New Enterprise Associates is nearing a close for a process to spin out startup investments from older funds into a new pool managed by one of its executives.

The process is one of several run by high-profile investment managers using the secondary market to provide liquidity to investors in older funds and sort out long-held investments.

Other such recent secondaries include those run by Providence Equity, TPG and Warburg Pincus.

NEA’s process is one of the largest ever in the venture-capital world.

Expected to raise $1.4 bln

The deal is expected to close in the next few weeks, three sources told VCJ. It is expected to raise about $1.4 billion, higher than initial estimates of $1 billion, sources said.

Goldman Sachs is lead investor on the deal, which will result in the creation of a new firm managed by NEA General Partner Ravi Viswanathan. The executive is leaving NEA as part of the process.

NEA Ravi Viswanathan
Ravi Viswanathan. Photo courtesy of New Enterprise Associates.

Hamilton Lane is also part of the investor group in the deal, which will buy stakes in about 20 companies from older NEA funds. Those stakes will be transferred to the new pool.

The investment may also include a portion of capital for follow-on investments.

Pricing for the stakes is in the range of the low-90 percent of net asset value, sources said. The reference date NEA is using to price the assets is unclear. Secondary pricing is set using NAV pegged to a certain date, usually lagging by a quarter or two.

Lazard is secondary adviser on the deal.

LPs in the affected funds will receive distributions from the sale of the companies. NEA also offered LPs in the funds the opportunity to invest in the new fund, sources said. NEA received mixed support from existing LPs on reinvesting, sources said.

NEA doesn’t need LP approval for the deal because the firm is selling investments into a fund to be run by an executive who will no longer be employed by NEA, sources said.

This makes the firm non-conflicted, two of the sources said.

LPs have some concerns about aspects of the deal. One LP said they don’t get a vote on the deal, so they have to accept the sale of strong assets at a discount, which the LP said is frustrating.

Two LPs questioned how the firm chose the investments that are being targeted in the deal, with one saying NEA “cherry-picked” the strongest companies to move out of older funds.

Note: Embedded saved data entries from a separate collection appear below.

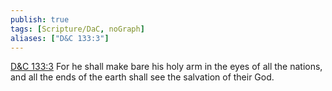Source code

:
 ```yaml
---
publish: true
tags: [Scripture/DaC, noGraph]
aliases: ["D&C 133:3"]
---
```

[D&C 133:3](https://churchofjesuschrist.org/study/scriptures/dc-testament/dc/133?lang=eng&id=p3#p3) For he shall make bare his holy arm in the eyes of all the nations, and all the ends of the earth shall see the salvation of their God.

“We’ll never know how that conversation went within NEA on why they picked the assets they were selling,” the LP said.

An LP said some buyers who declined to participate in the deal thought that pricing was too high and that NEA picked weaker companies out of the funds.

The fact that both sides questioned pricing is probably a good measure that pricing is in the proper range, the LP said.

“You’re never going to have a deal that everyone loves on both sides of it,” the LP said.

23andMe

Companies were chosen in part based on who led the investments and whether it made sense for NEA to hold them considering workload and whether the firm would continue to support them, sources said.

For example, one of the companies included in the deal is 23andMe, in which NEA first invested in 2007, sources said. One of the lead partners on that deal, Patrick Chung, left NEA in 2014.

“No one in the firm is shepherding it and building it,” one source said of 23andMe, explaining why that company was included in the deal.

The companies included in the deal “need more runway, more involvement, than NEA will provide at this time,” one of the sources said.